La revue Désirs de Voyages, Arts de vivre et adresses secrètes, consacre son n° 6 (mars-avril 2008) à l’Indochine. Oui, cette Indo perdue, dont on ressuscite à l’occasion le nom, comme on ressort des tiroirs, dans la même livraison, la Cochinchine et le Tonkin. Quand on sait ce qu’a coûté aux pays de la région de larmes, de sang et de sueur le simple droit de s’appeler Vietnam, Laos et Cambodge, on reste confondu devant tant d’inconscience. Rappelons donc que l’Indochine, création française, est morte (du moins dans son acception politico-administrative) depuis 1954… Cinquante-quatre ans, deux générations... oh, si peu de choses.

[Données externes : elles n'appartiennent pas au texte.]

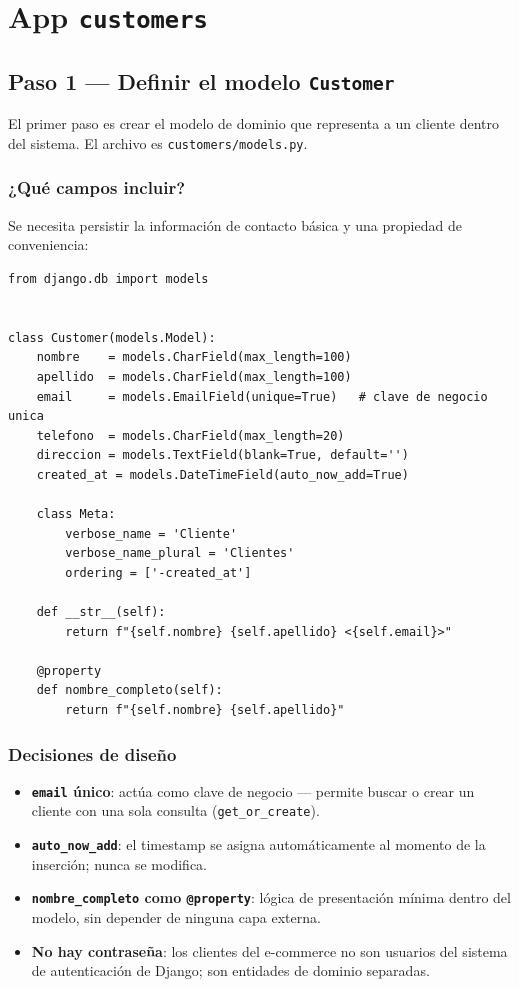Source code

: \documentclass[12pt, a4paper]{article}
\begin{document}
\section{App \texttt{customers}}

\subsection{Paso 1 — Definir el modelo \texttt{Customer}}

El primer paso es crear el modelo de dominio que representa a un cliente dentro del sistema. El archivo es \texttt{customers/models.py}.

\subsubsection{¿Qué campos incluir?}

Se necesita persistir la información de contacto básica y una propiedad de conveniencia:

\begin{lstlisting}[caption={customers/models.py}]
from django.db import models


class Customer(models.Model):
    nombre    = models.CharField(max_length=100)
    apellido  = models.CharField(max_length=100)
    email     = models.EmailField(unique=True)   # clave de negocio unica
    telefono  = models.CharField(max_length=20)
    direccion = models.TextField(blank=True, default='')
    created_at = models.DateTimeField(auto_now_add=True)

    class Meta:
        verbose_name = 'Cliente'
        verbose_name_plural = 'Clientes'
        ordering = ['-created_at']

    def __str__(self):
        return f"{self.nombre} {self.apellido} <{self.email}>"

    @property
    def nombre_completo(self):
        return f"{self.nombre} {self.apellido}"
\end{lstlisting}

\subsubsection{Decisiones de diseño}

\begin{itemize}
    \item \textbf{\texttt{email} único}: actúa como clave de negocio — permite buscar o crear un cliente con una sola consulta (\texttt{get\_or\_create}).
    \item \textbf{\texttt{auto\_now\_add}}: el timestamp se asigna automáticamente al momento de la inserción; nunca se modifica.
    \item \textbf{\texttt{nombre\_completo} como \texttt{@property}}: lógica de presentación mínima dentro del modelo, sin depender de ninguna capa externa.
    \item \textbf{No hay contraseña}: los clientes del e-commerce no son usuarios del sistema de autenticación de Django; son entidades de dominio separadas.
\end{itemize}
\end{document}
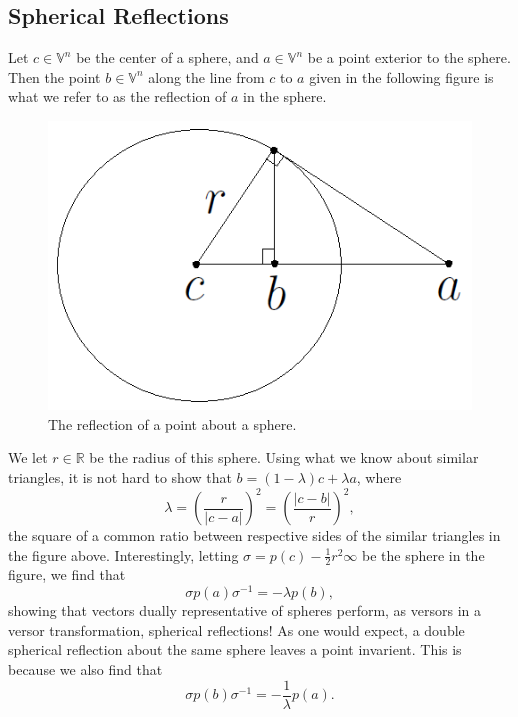 \documentclass[12pt]{article}
\newcommand{\V}{\mathbb{V}}
\newcommand{\R}{\mathbb{R}}
\newcommand{\nvai}{\infty}
\begin{document}

\subsection{Spherical Reflections}\label{sec_spherical_reflections}

Let $c\in\V^n$ be the center of a sphere, and $a\in\V^n$ be a point
exterior to the sphere.  Then the point $b\in\V^n$ along the line
from $c$ to $a$ given in the following figure is what we refer to
as the reflection of $a$ in the sphere.
\begin{figure}[H]\label{fig_spherical_reflection}
\centering
\includegraphics[scale=0.3]{SphericalReflectionFigure}
\caption{The reflection of a point about a sphere.}
\end{figure}
We let $r\in\R$ be the radius of this sphere.  Using what we know about similar
triangles, it is not hard to show that $b = (1-\lambda)c + \lambda a$,
where
\begin{equation*}
\lambda = \left(\frac{r}{|c-a|}\right)^2 = \left(\frac{|c-b|}{r}\right)^2,
\end{equation*}
the square of a common ratio between respective sides of the
similar triangles in the figure above.
Interestingly, letting $\sigma=p(c)-\frac{1}{2}r^2\nvai$ be the sphere in the figure, we find that
\begin{equation*}
\sigma p(a)\sigma^{-1} = -\lambda p(b),
\end{equation*}
showing that vectors dually
representative of spheres perform, as versors in a versor transformation, spherical reflections!
As one would expect, a double spherical reflection about the same sphere leaves a point
invarient.  This is because we also find that
\begin{equation*}
\sigma p(b)\sigma^{-1} = -\frac{1}{\lambda}p(a).
\end{equation*}
\end{document}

En couverture, un titre, « De Dalat à Hanoï, voyage fascinant en Indochine », se détache sur une photo représentant un jeune bonze sur fond de fleuve aux couleurs ocrées et de montagnes embrumées. On a échappé de peu au coucher de soleil. L’éditorial de la directrice de la rédaction, Anne Lefèvre, est de la même veine, malgré la prudence des formules : « L’Indochine, qui regroupait le Vietnam, le Laos et le Cambodge, balade depuis la fin du 19 è siècle, un gracieux parfum de France. Nostalgie de l’époque ? Certainement pas pour les Vietnamiens ». On a eu peur que l’auteure oublie de le souligner. Mais « ce qui ne les empêche pas de considérer, parfois, ces années coloniales, ou plutôt ce qu’il en reste, comme faisant partie de leur patrimoine architectural et touristique. Ce patrimoine constitue aujourd’hui, pour certains d’entre eux, le nec plus ultra de l’exotisme et de la branchitude ! A Dalat, par exemple, la station la plus huppée du Sud-Est asiatique, on venait du temps de la Cochinchine se rafraîchir à 1.400 m. d’altitude, durant la période humide d’avril à octobre. La chute de Dien Bien Phu et les années de plomb du communisme ont eu raison de cet engouement. Mais, épargnée par la guerre, la région renaît depuis que le “Dalat Palace“ a rouvert en gardant le style des années 40. Certaines rues ont conservé des noms français ». Oui, bien sûr : ceux de savants, de médecins, qui ont honoré là-bas la France, et les Vietnamiens, conservant ces noms, ont prouvé qu’ils ne confondaient pas tout. Mais l’auteure aurait pu préciser que ni Jules Ferry, ni Albert Sarraut, ni aucun militaire n’ont, heureusement, laissé ce type d’empreinte. Continuons : « Le Marché central est toujours aussi animé. On y trouve des petits pois, des haricots et des carottes qui sentent bon la jardinière… ». C’est bien connu, le nuoc mam, lui, sent horriblement mauvais. « Et le quartier français, avec ses terrasses de café, est “the place to be“ pour les jeunes Vietnamiens… La boucle est bouclée. C’est une révolution… ».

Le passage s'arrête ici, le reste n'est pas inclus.